Based on the accounts (2017 or 2018) of their operating companies, the ten largest private hospitals owe £2.6bn in loans from companies within their corporate group, which is over 2.5 times more than what they owe to external lenders (such as banks). On examination, these internal loans can prove to be at very high interest rates (above the overall cost of borrowing for the group), which indicates an element of ‘hidden’ profit making.
Similarly there are rent payments and management fees made to companies which are part of the same corporate group. When there are transactions and deals between related companies it can be hard to determine what the fair ‘cost’ of the services provided (loans, management fees, or a property to rent) are, and this opacity can be misused to shift ‘hidden’ profits out of the UK company to related companies in, say, low tax jurisdictions. Untangling what is true cost versus ‘hidden’ profit, will therefore be a hard task for the government-appointed independent accounting firm
The bailout aids private hospitals’ long-term expansion plans
It’s worth noting that the UK’s ten largest private hospital groups make losses before tax (on average), and many of the unlisted private companies have been doing so for a number of years. Their business strategy, on the whole, resembles Amazon’s – a focus on generating sufficient cash to cover costs and heavily invest in new facilities and equipment, in order to expand to expand their share of a growing market for private healthcare. For example, in its final accounts (2016) before delisting, Circle Holdings Plc’s CEO, Paolo Pieri, stated: “Circle’s commercial agenda is a simple one: to increase scale”.
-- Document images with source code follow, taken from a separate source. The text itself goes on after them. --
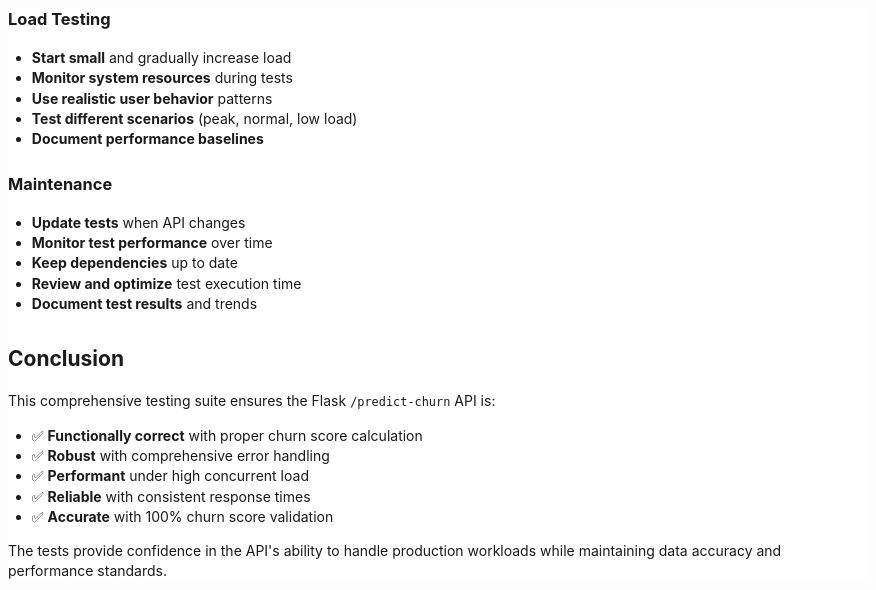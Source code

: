 ### Load Testing
- **Start small** and gradually increase load
- **Monitor system resources** during tests
- **Use realistic user behavior** patterns
- **Test different scenarios** (peak, normal, low load)
- **Document performance baselines**

### Maintenance
- **Update tests** when API changes
- **Monitor test performance** over time
- **Keep dependencies** up to date
- **Review and optimize** test execution time
- **Document test results** and trends

## Conclusion

This comprehensive testing suite ensures the Flask `/predict-churn` API is:
- ✅ **Functionally correct** with proper churn score calculation
- ✅ **Robust** with comprehensive error handling
- ✅ **Performant** under high concurrent load
- ✅ **Reliable** with consistent response times
- ✅ **Accurate** with 100% churn score validation

The tests provide confidence in the API's ability to handle production workloads while maintaining data accuracy and performance standards.
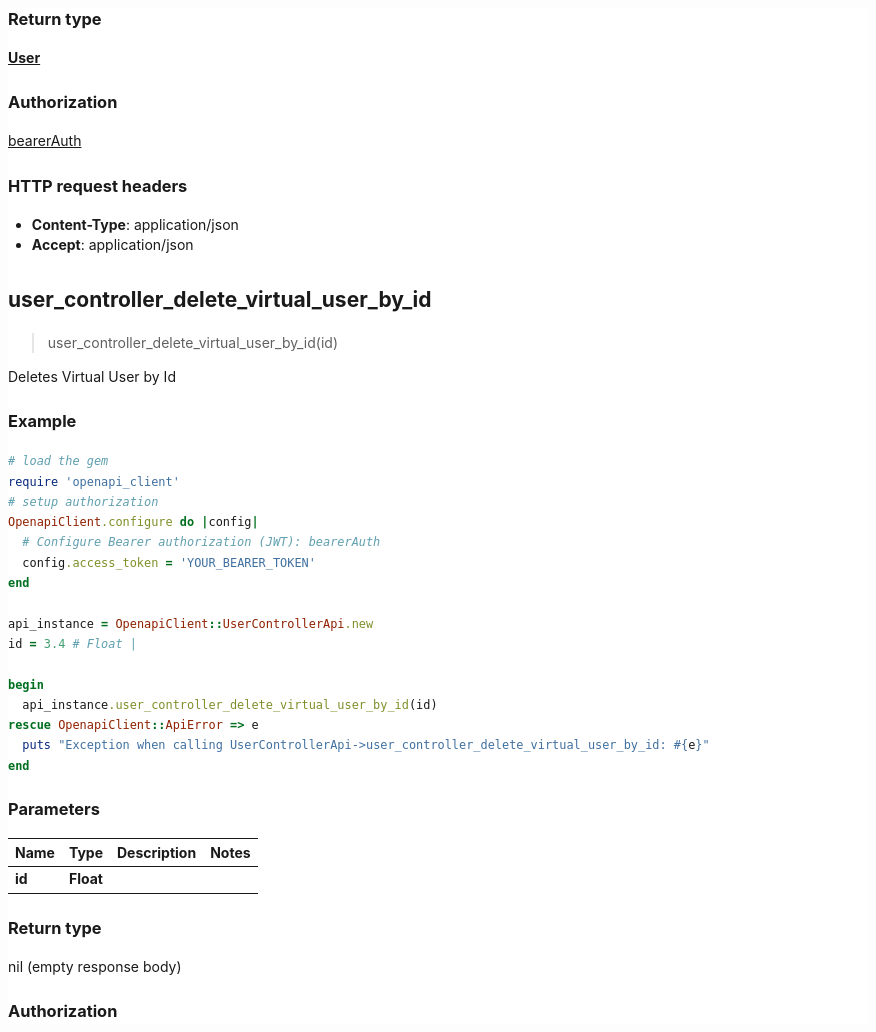 ### Return type

[**User**](User.md)

### Authorization

[bearerAuth](../README.md#bearerAuth)

### HTTP request headers

- **Content-Type**: application/json
- **Accept**: application/json


## user_controller_delete_virtual_user_by_id

> user_controller_delete_virtual_user_by_id(id)



Deletes Virtual User by Id

### Example

```ruby
# load the gem
require 'openapi_client'
# setup authorization
OpenapiClient.configure do |config|
  # Configure Bearer authorization (JWT): bearerAuth
  config.access_token = 'YOUR_BEARER_TOKEN'
end

api_instance = OpenapiClient::UserControllerApi.new
id = 3.4 # Float | 

begin
  api_instance.user_controller_delete_virtual_user_by_id(id)
rescue OpenapiClient::ApiError => e
  puts "Exception when calling UserControllerApi->user_controller_delete_virtual_user_by_id: #{e}"
end
```

### Parameters


Name | Type | Description  | Notes
------------- | ------------- | ------------- | -------------
 **id** | **Float**|  | 

### Return type

nil (empty response body)

### Authorization
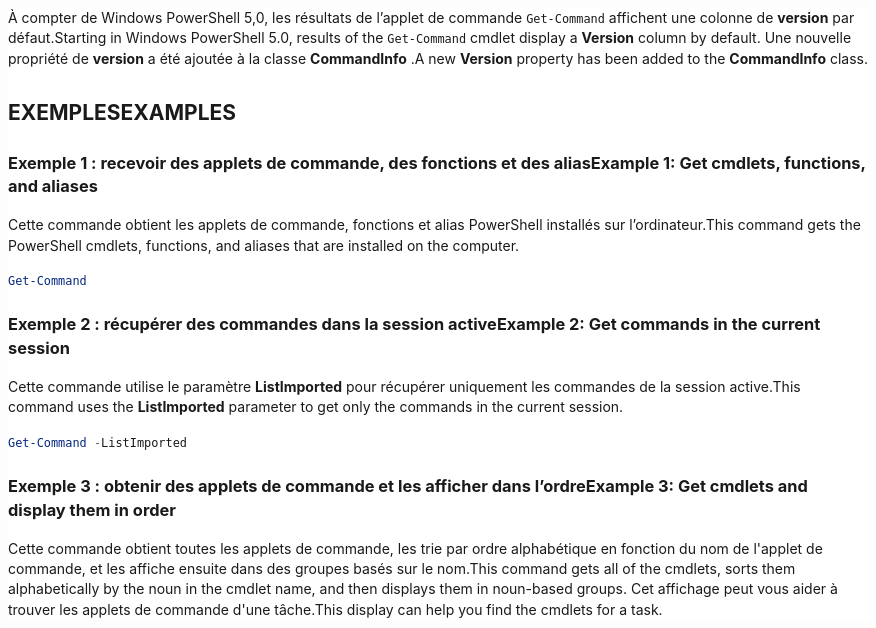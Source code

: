 <span data-ttu-id="80e1d-119">À compter de Windows PowerShell 5,0, les résultats de l’applet de commande `Get-Command` affichent une colonne de **version** par défaut.</span><span class="sxs-lookup"><span data-stu-id="80e1d-119">Starting in Windows PowerShell 5.0, results of the `Get-Command` cmdlet display a **Version** column by default.</span></span> <span data-ttu-id="80e1d-120">Une nouvelle propriété de **version** a été ajoutée à la classe **CommandInfo** .</span><span class="sxs-lookup"><span data-stu-id="80e1d-120">A new **Version** property has been added to the **CommandInfo** class.</span></span>

## <span data-ttu-id="80e1d-121">EXEMPLES</span><span class="sxs-lookup"><span data-stu-id="80e1d-121">EXAMPLES</span></span>

### <span data-ttu-id="80e1d-122">Exemple 1 : recevoir des applets de commande, des fonctions et des alias</span><span class="sxs-lookup"><span data-stu-id="80e1d-122">Example 1: Get cmdlets, functions, and aliases</span></span>

<span data-ttu-id="80e1d-123">Cette commande obtient les applets de commande, fonctions et alias PowerShell installés sur l’ordinateur.</span><span class="sxs-lookup"><span data-stu-id="80e1d-123">This command gets the PowerShell cmdlets, functions, and aliases that are installed on the computer.</span></span>

```powershell
Get-Command
```

### <span data-ttu-id="80e1d-124">Exemple 2 : récupérer des commandes dans la session active</span><span class="sxs-lookup"><span data-stu-id="80e1d-124">Example 2: Get commands in the current session</span></span>

<span data-ttu-id="80e1d-125">Cette commande utilise le paramètre **ListImported** pour récupérer uniquement les commandes de la session active.</span><span class="sxs-lookup"><span data-stu-id="80e1d-125">This command uses the **ListImported** parameter to get only the commands in the current session.</span></span>

```powershell
Get-Command -ListImported
```

### <span data-ttu-id="80e1d-126">Exemple 3 : obtenir des applets de commande et les afficher dans l’ordre</span><span class="sxs-lookup"><span data-stu-id="80e1d-126">Example 3: Get cmdlets and display them in order</span></span>

<span data-ttu-id="80e1d-127">Cette commande obtient toutes les applets de commande, les trie par ordre alphabétique en fonction du nom de l'applet de commande, et les affiche ensuite dans des groupes basés sur le nom.</span><span class="sxs-lookup"><span data-stu-id="80e1d-127">This command gets all of the cmdlets, sorts them alphabetically by the noun in the cmdlet name, and then displays them in noun-based groups.</span></span> <span data-ttu-id="80e1d-128">Cet affichage peut vous aider à trouver les applets de commande d'une tâche.</span><span class="sxs-lookup"><span data-stu-id="80e1d-128">This display can help you find the cmdlets for a task.</span></span>
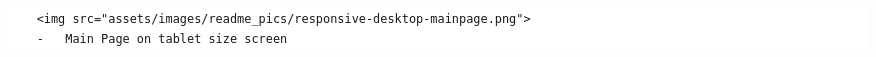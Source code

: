         <img src="assets/images/readme_pics/responsive-desktop-mainpage.png">
        -   Main Page on tablet size screen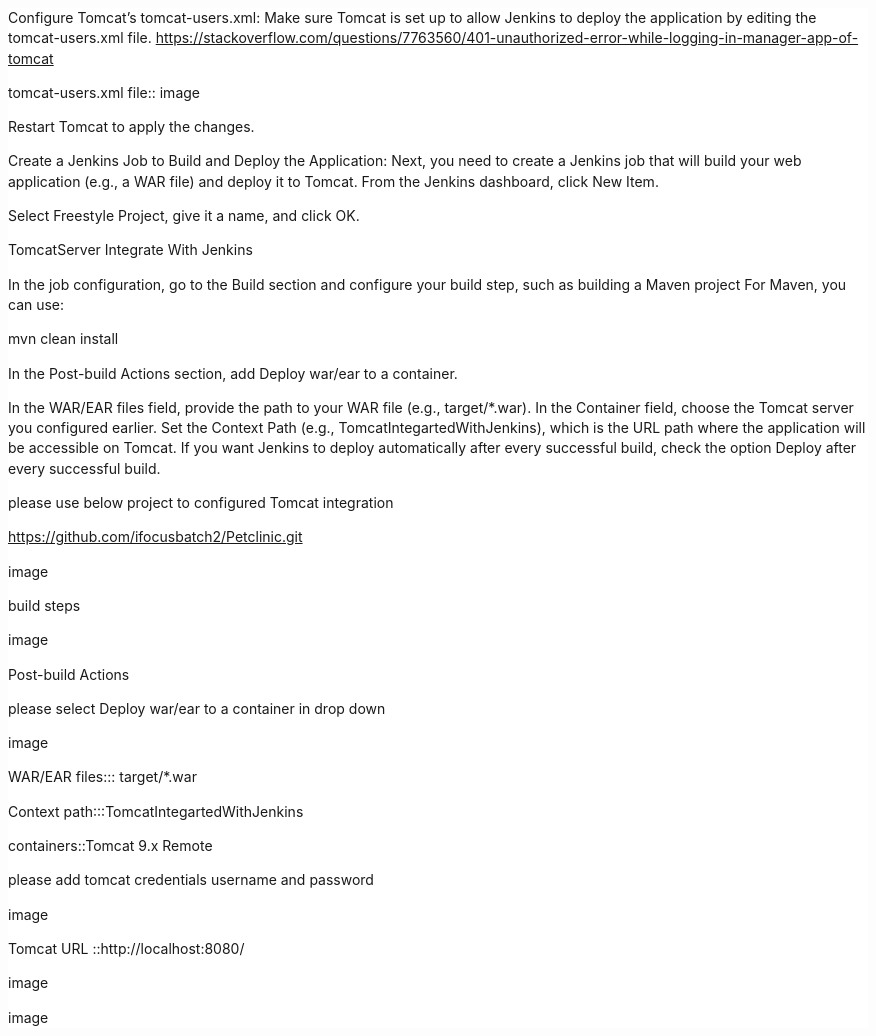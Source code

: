 Configure Tomcat’s tomcat-users.xml: Make sure Tomcat is set up to allow Jenkins to deploy the application by editing the tomcat-users.xml file.
https://stackoverflow.com/questions/7763560/401-unauthorized-error-while-logging-in-manager-app-of-tomcat

tomcat-users.xml file::
image

Restart Tomcat to apply the changes.

Create a Jenkins Job to Build and Deploy the Application: Next, you need to create a Jenkins job that will build your web application (e.g., a WAR file) and deploy it to Tomcat.
From the Jenkins dashboard, click New Item.

Select Freestyle Project, give it a name, and click OK.

TomcatServer Integrate With Jenkins

In the job configuration, go to the Build section and configure your build step, such as building a Maven project For Maven, you can use:

mvn clean install

In the Post-build Actions section, add Deploy war/ear to a container.

In the WAR/EAR files field, provide the path to your WAR file (e.g., target/*.war). In the Container field, choose the Tomcat server you configured earlier. Set the Context Path (e.g., TomcatIntegartedWithJenkins), which is the URL path where the application will be accessible on Tomcat. If you want Jenkins to deploy automatically after every successful build, check the option Deploy after every successful build.

please use below project to configured Tomcat integration

https://github.com/ifocusbatch2/Petclinic.git

image

build steps

image

Post-build Actions

please select Deploy war/ear to a container in drop down

image

WAR/EAR files::: target/*.war

Context path:::TomcatIntegartedWithJenkins

containers::Tomcat 9.x Remote

please add tomcat credentials username and password

image

Tomcat URL ::http://localhost:8080/

image

image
This deal with the NHS represents a double win for private hospitals, firstly it secures their businesses against the damage caused by coronavirus. Secondly, to be seen to help the NHS during this crisis will certainly bolster their reputation and brand power, which aids their long-term goal to expand in the space left by a constrained and diminished NHS.
Furthermore, private hospitals expect another win in the immediate aftermath of the virus. While NHS hospitals recover and adjust they will be able to work on the rising backlog of patients whose elective (i.e. non-emergency) operations have been delayed. As Spire Healthcare Plc, told investors following the deal:
“The agreement allows for sufficient notice to prepare for the resumption of private and NHS elective care in the normal manner once the COVID-19 peak has passed. Spire Healthcare should then be in a strong position to meet the demand arising from the period of elective suspension.”
Whilst the NHS will receive some immediate benefits from this arrangement, the private hospitals, their shareholders, landlords, and lenders stand to gain substantially from this deal which effectively bails them out in the midst of a global recession.
There were of course other options that the NHS could have pursued in striking such a deal – it could have requisitioned the assets and facilities of the private hospital sector for the period of the crisis or it could have stated that it would pay “reasonable” costs relating to overheads, debt repayment, or rent to landlords. The more generous nature of the deal reflects the NHS’s increasing reliance on private hospitals to provide essential capacity and services, because of the sustained lack of sufficient investment in the NHS by successive governments.